Attendus à 15h30 à l’aéroclub, ils ont finalement atterri à 18 heures passées. Une des raisons, indique Coulibaly, « un petit accueil » concocté pour eux à Saint-Louis, avec le commandant de l’aéroport. Ce qui « leur a fait chaud au cœur ».

60 heures de vol

Les aviateurs continuent de savourer : « Tout à l’heure, avant d’atterrir, on se disait c’est quand même incroyable. On est rentrés chez nous. On est parti d’ici le 22 juin et là, on est rentrés, ça y est. Cela va nous faire bizarre de se réveiller demain matin pour ne pas aller prendre l’avion. Parce qu’on ne fait que ça depuis deux (2) semaines. Super contents et fiers d’être rentrés.

Revenant sur leur périple, Coulibaly rappelle « qu’ils ont quitté l’aéroport Léopold Sédar Senghor le 22 juin pour aller dormir à Saint-Louis pour préparer leur départ du 23 juin. On a quitté Saint-Louis pour la Mauritanie, le Maroc, l’Espagne pour arriver en France. On est arrivés le 29 juin à Lognes en région parisienne. On s’est reposé une semaine, et on a fait le chemin retour en essayant de changer de parcours. On s’est partagé les vols, c’était à tour de rôle, chacun était aux commandes et l’autre s’occupait de la navigation et de la radio ». Une belle complicité : « On dormait ensemble presque tous les soirs. On vient de passer 60 heures dans cet avion, c’est quand même beaucoup. On s’est raconté pas mal d’anecdotes ».
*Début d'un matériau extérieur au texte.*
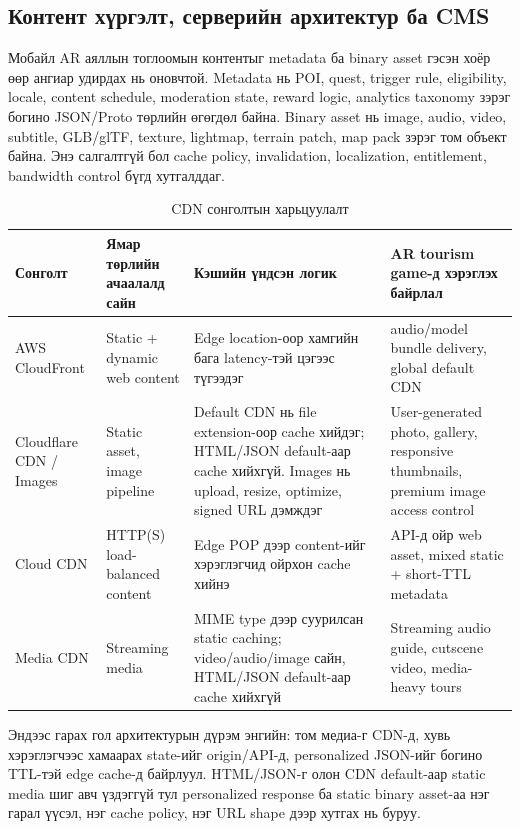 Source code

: \begin{sloppy}
\section*{Контент хүргэлт, серверийн архитектур ба CMS}

Мобайл AR аяллын тоглоомын контентыг metadata ба binary asset гэсэн хоёр өөр ангиар удирдах нь оновчтой. Metadata нь POI, quest, trigger rule, eligibility, locale, content schedule, moderation state, reward logic, analytics taxonomy зэрэг богино JSON/Proto төрлийн өгөгдөл байна. Binary asset нь image, audio, video, subtitle, GLB/glTF, texture, lightmap, terrain patch, map pack зэрэг том объект байна. Энэ салгалтгүй бол cache policy, invalidation, localization, entitlement, bandwidth control бүгд хутгалддаг.

\begin{table}[H]
\centering
\caption{CDN сонголтын харьцуулалт}
\label{tab:cdn-comparison}
\small
\begin{tabular}{|p{2.5cm}|p{3cm}|p{3.5cm}|p{3.5cm}|}
\hline
\textbf{Сонголт} & \textbf{Ямар төрлийн ачаалалд сайн} & \textbf{Кэшийн үндсэн логик} & \textbf{AR tourism game-д хэрэглэх байрлал} \\ \hline
AWS CloudFront & Static + dynamic web content & Edge location-оор хамгийн бага latency-тэй цэгээс түгээдэг & audio/model bundle delivery, global default CDN \\ \hline
Cloudflare CDN / Images & Static asset, image pipeline & Default CDN нь file extension-оор cache хийдэг; HTML/JSON default-аар cache хийхгүй. Images нь upload, resize, optimize, signed URL дэмждэг & User-generated photo, gallery, responsive thumbnails, premium image access control \\ \hline
Cloud CDN & HTTP(S) load-balanced content & Edge POP дээр content-ийг хэрэглэгчид ойрхон cache хийнэ & API-д ойр web asset, mixed static + short-TTL metadata \\ \hline
Media CDN & Streaming media & MIME type дээр суурилсан static caching; video/audio/image сайн, HTML/JSON default-аар cache хийхгүй & Streaming audio guide, cutscene video, media-heavy tours \\ \hline
\end{tabular}
\end{table}

Эндээс гарах гол архитектурын дүрэм энгийн: том медиа-г CDN-д, хувь хэрэглэгчээс хамаарах state-ийг origin/API-д, personalized JSON-ийг богино TTL-тэй edge cache-д байрлуул. HTML/JSON-г олон CDN default-аар static media шиг авч үздэггүй тул personalized response ба static binary asset-аа нэг гарал үүсэл, нэг cache policy, нэг URL shape дээр хутгах нь буруу.


\end{sloppy}
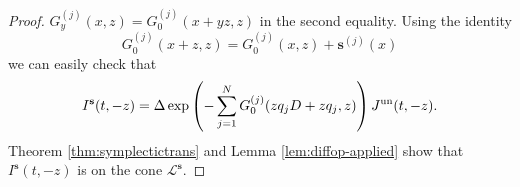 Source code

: \documentclass[11pt]{amsart}
\theoremstyle{definition} %
\theoremstyle{remark} %
\newcommand{\un}{{\rm un}}
\def\nn{N}
\newcommand{\bs}{\mathbf{s}}
\newcommand{\cL}{\mathcal{L}}
\newcommand{\cH}{\mathcal{H}}
\begin{document}
\begin{proof}
$G^{(j)}_y(x,z) = G^{(j)}_0(x + yz, z)$ 
in the second equality. 
Using the identity 
\[
G^{(j)}_0(x+z,z)=G^{(j)}_0(x,z)+\bs^{(j)}(x) 
\]
we can easily check that 
\[
I^\bs(t,-z) = \Delta \exp\left(-\sum_{j=1}^N 
G_0^{(j)}(zq_j D+zq_j,z)\right)J^\un(t,-z). 
\]
Theorem \ref{thm:symplectictrans} and Lemma \ref{lem:diffop-applied} 
show that $I^\bs(t,-z)$ is on the cone $\cL^{\bs}$. 
%
%
\end{proof}
\end{document}
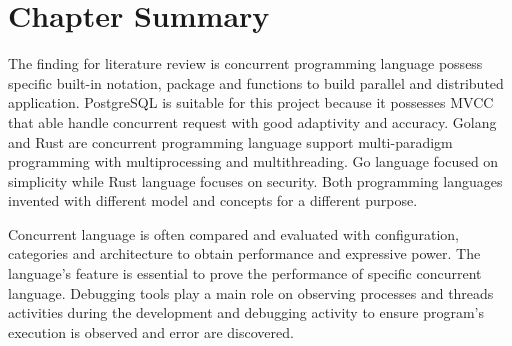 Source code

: \section{Chapter Summary}

The finding for literature review is concurrent programming language possess specific built-in notation, package and functions to build parallel and distributed application. PostgreSQL is suitable for this project because it possesses MVCC that able handle concurrent request with good adaptivity and accuracy. Golang and Rust are concurrent programming language support multi-paradigm programming with multiprocessing and multithreading. Go language focused on simplicity while Rust language focuses on security. Both programming languages invented with different model and concepts for a different purpose.

Concurrent language is often compared and evaluated with configuration, categories and architecture to obtain performance and expressive power. The language's feature is essential to prove the performance of specific concurrent language. Debugging tools play a main role on observing processes and threads activities during the development and debugging activity to ensure program's execution is observed and error are discovered.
Le prochain challenge, visent-ils, « un tour d’Afrique en janvier prochain ». Déjà, exulte Coulibaly, « le rêve est devenu réalité. Le premier jour où on a décollé d’ici, pour nous, déjà, le rêve était accompli. Après, il fallait aller au bout de la chose. Et puis, chaque jour, c’était une nouvelle victoire, un pas qu’on franchissait. On était fiers de nous. Au début, on était stressé après tous les jours on a pris du plaisir ».

En tout cas, l’ambiance était au rendez-vous dans la fan-zone de l’aéroclub comme pour les Lions de la ’’Téranga’’, hier mercredi, après leur victoire face aux Ecureuils du Bénin, en quart de finale de la Coupe d’Afrique des Nations (CAN) Egypte 2019, leur ouvrant la porte des demies après 13 ans de disette.